»»

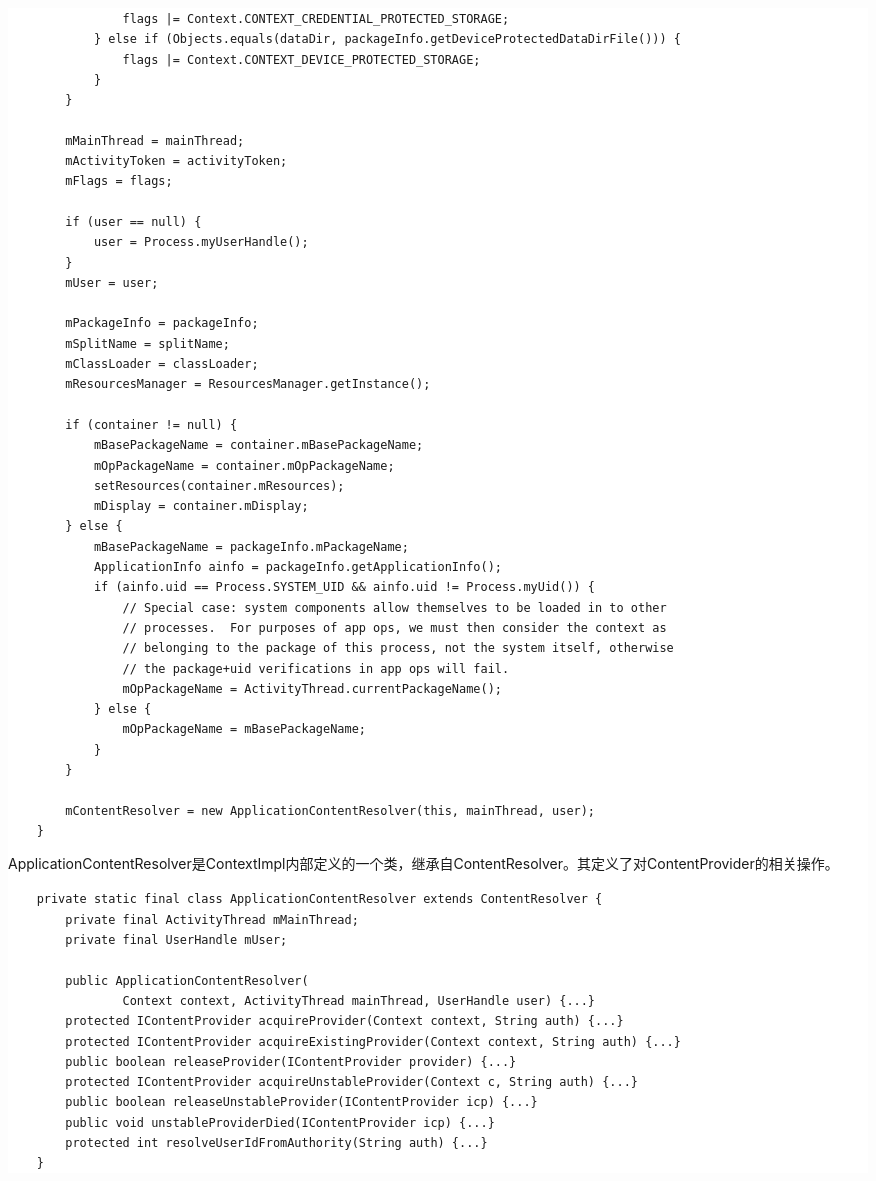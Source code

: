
 ```
                flags |= Context.CONTEXT_CREDENTIAL_PROTECTED_STORAGE;
            } else if (Objects.equals(dataDir, packageInfo.getDeviceProtectedDataDirFile())) {
                flags |= Context.CONTEXT_DEVICE_PROTECTED_STORAGE;
            }
        }

        mMainThread = mainThread;
        mActivityToken = activityToken;
        mFlags = flags;

        if (user == null) {
            user = Process.myUserHandle();
        }
        mUser = user;

        mPackageInfo = packageInfo;
        mSplitName = splitName;
        mClassLoader = classLoader;
        mResourcesManager = ResourcesManager.getInstance();

        if (container != null) {
            mBasePackageName = container.mBasePackageName;
            mOpPackageName = container.mOpPackageName;
            setResources(container.mResources);
            mDisplay = container.mDisplay;
        } else {
            mBasePackageName = packageInfo.mPackageName;
            ApplicationInfo ainfo = packageInfo.getApplicationInfo();
            if (ainfo.uid == Process.SYSTEM_UID && ainfo.uid != Process.myUid()) {
                // Special case: system components allow themselves to be loaded in to other
                // processes.  For purposes of app ops, we must then consider the context as
                // belonging to the package of this process, not the system itself, otherwise
                // the package+uid verifications in app ops will fail.
                mOpPackageName = ActivityThread.currentPackageName();
            } else {
                mOpPackageName = mBasePackageName;
            }
        }

        mContentResolver = new ApplicationContentResolver(this, mainThread, user);
    }
```

ApplicationContentResolver是ContextImpl内部定义的一个类，继承自ContentResolver。其定义了对ContentProvider的相关操作。

```
    private static final class ApplicationContentResolver extends ContentResolver {
        private final ActivityThread mMainThread;
        private final UserHandle mUser;

        public ApplicationContentResolver(
                Context context, ActivityThread mainThread, UserHandle user) {...}
        protected IContentProvider acquireProvider(Context context, String auth) {...}
        protected IContentProvider acquireExistingProvider(Context context, String auth) {...}
        public boolean releaseProvider(IContentProvider provider) {...}
        protected IContentProvider acquireUnstableProvider(Context c, String auth) {...}
        public boolean releaseUnstableProvider(IContentProvider icp) {...}
        public void unstableProviderDied(IContentProvider icp) {...}
        protected int resolveUserIdFromAuthority(String auth) {...}
    }
```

««

# PROBLEM REQUIREMENTS
From the records above, return each line that includes "mBasePackageName".

# RESPONSE AREA
            mBasePackageName = container.mBasePackageName;
            mBasePackageName = packageInfo.mPackageName;
                mOpPackageName = mBasePackageName;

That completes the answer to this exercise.